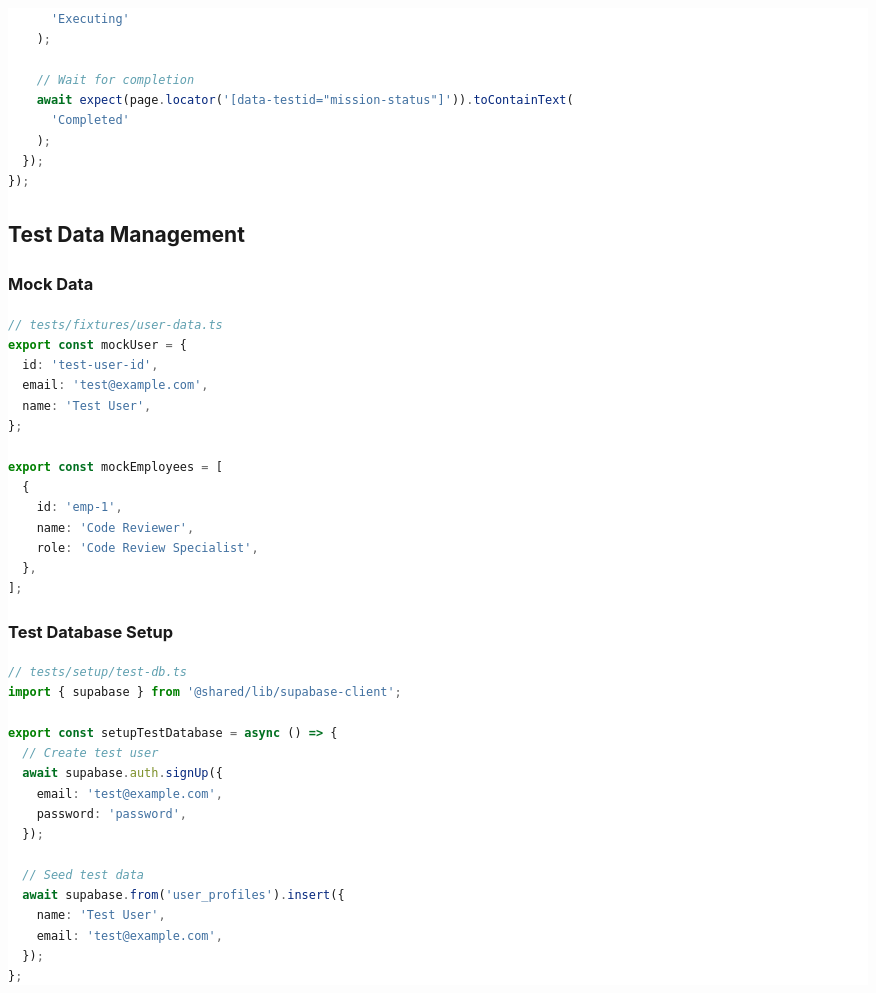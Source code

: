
 ```typescript
      'Executing'
    );

    // Wait for completion
    await expect(page.locator('[data-testid="mission-status"]')).toContainText(
      'Completed'
    );
  });
});
```

## Test Data Management

### Mock Data

```typescript
// tests/fixtures/user-data.ts
export const mockUser = {
  id: 'test-user-id',
  email: 'test@example.com',
  name: 'Test User',
};

export const mockEmployees = [
  {
    id: 'emp-1',
    name: 'Code Reviewer',
    role: 'Code Review Specialist',
  },
];
```

### Test Database Setup

```typescript
// tests/setup/test-db.ts
import { supabase } from '@shared/lib/supabase-client';

export const setupTestDatabase = async () => {
  // Create test user
  await supabase.auth.signUp({
    email: 'test@example.com',
    password: 'password',
  });

  // Seed test data
  await supabase.from('user_profiles').insert({
    name: 'Test User',
    email: 'test@example.com',
  });
};
```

········

Task directions – Please give only the number of lines in the listing that hold the word "tests".

Answer to this exercise – 2